━━━ AVAILABLE RECORDS ━━━

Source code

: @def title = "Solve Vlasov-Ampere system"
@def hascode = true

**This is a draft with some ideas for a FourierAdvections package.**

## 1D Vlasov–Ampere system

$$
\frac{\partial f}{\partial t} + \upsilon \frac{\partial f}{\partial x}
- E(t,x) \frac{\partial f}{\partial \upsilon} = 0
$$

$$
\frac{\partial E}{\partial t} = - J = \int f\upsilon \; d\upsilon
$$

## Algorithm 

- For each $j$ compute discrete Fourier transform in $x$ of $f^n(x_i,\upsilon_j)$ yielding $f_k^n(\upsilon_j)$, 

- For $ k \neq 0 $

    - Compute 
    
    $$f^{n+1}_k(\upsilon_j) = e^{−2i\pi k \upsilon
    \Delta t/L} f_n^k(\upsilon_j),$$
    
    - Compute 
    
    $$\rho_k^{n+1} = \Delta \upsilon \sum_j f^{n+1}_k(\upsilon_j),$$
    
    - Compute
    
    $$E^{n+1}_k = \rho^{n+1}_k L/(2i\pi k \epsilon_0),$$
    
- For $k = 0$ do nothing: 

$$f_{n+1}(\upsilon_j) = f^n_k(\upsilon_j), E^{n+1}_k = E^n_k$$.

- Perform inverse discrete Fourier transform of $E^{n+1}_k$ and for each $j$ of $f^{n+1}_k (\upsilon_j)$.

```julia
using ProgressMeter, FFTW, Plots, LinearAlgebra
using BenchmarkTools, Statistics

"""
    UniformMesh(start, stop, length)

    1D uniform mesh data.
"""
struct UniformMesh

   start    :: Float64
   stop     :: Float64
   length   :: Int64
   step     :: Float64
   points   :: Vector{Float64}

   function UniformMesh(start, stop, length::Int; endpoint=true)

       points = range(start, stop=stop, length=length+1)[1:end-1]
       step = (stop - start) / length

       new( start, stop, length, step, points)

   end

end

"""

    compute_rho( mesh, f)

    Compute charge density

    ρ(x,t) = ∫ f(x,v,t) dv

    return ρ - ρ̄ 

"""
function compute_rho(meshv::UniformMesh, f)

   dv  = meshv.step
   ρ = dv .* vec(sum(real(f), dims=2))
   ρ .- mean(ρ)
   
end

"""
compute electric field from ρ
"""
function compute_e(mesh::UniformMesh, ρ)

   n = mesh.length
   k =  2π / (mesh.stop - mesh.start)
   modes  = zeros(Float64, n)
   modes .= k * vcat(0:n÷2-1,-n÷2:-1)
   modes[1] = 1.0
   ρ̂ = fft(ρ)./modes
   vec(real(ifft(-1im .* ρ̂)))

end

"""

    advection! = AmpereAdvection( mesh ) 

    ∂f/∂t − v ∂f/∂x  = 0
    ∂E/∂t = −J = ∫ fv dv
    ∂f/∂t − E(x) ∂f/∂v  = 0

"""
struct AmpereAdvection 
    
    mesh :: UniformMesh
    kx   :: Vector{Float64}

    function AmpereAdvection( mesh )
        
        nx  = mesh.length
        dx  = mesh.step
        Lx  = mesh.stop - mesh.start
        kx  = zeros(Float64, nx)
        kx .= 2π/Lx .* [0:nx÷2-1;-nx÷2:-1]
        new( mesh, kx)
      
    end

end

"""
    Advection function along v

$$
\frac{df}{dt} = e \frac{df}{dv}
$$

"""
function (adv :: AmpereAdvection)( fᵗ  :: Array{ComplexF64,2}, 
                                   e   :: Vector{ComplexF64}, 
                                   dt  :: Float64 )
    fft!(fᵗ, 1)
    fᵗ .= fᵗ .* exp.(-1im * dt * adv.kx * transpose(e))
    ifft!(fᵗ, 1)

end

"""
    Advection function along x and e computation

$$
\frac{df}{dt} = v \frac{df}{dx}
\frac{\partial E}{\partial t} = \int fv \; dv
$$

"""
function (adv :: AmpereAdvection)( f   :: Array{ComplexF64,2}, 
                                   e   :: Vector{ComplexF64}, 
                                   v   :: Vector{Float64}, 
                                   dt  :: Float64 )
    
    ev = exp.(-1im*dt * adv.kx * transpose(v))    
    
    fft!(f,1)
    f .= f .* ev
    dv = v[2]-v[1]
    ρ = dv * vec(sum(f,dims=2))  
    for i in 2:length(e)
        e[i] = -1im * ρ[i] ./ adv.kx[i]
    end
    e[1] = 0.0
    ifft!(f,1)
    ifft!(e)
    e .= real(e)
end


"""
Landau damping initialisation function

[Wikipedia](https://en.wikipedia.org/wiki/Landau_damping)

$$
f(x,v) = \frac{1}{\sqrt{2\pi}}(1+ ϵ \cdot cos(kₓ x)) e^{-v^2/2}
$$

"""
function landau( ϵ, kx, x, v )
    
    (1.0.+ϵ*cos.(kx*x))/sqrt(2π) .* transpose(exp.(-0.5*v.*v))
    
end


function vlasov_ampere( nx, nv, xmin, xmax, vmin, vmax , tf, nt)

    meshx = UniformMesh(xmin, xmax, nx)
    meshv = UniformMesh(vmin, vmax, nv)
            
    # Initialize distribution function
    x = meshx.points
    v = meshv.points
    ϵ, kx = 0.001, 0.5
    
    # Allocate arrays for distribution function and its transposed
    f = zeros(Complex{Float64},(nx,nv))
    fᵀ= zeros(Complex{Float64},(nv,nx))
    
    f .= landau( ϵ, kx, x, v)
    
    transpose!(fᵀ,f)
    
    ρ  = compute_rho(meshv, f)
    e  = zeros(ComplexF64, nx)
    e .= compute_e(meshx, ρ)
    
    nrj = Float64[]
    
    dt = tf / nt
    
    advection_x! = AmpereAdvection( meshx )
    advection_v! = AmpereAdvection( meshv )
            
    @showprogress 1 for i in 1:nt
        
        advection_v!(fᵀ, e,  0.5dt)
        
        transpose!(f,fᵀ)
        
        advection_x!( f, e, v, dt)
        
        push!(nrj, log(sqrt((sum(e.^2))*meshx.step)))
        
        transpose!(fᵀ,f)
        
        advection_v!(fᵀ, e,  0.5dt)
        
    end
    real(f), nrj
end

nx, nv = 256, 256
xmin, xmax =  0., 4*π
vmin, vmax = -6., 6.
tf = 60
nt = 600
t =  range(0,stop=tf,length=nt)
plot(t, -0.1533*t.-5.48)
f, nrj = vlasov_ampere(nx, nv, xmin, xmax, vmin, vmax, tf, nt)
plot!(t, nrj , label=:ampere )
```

━━━

▶ _PROBLEM REQUIREMENTS_: For the listing above, say how many lines hold the string "modes". Give only that number.

▶ _RESULT FOR THIS EXERCISE_: 4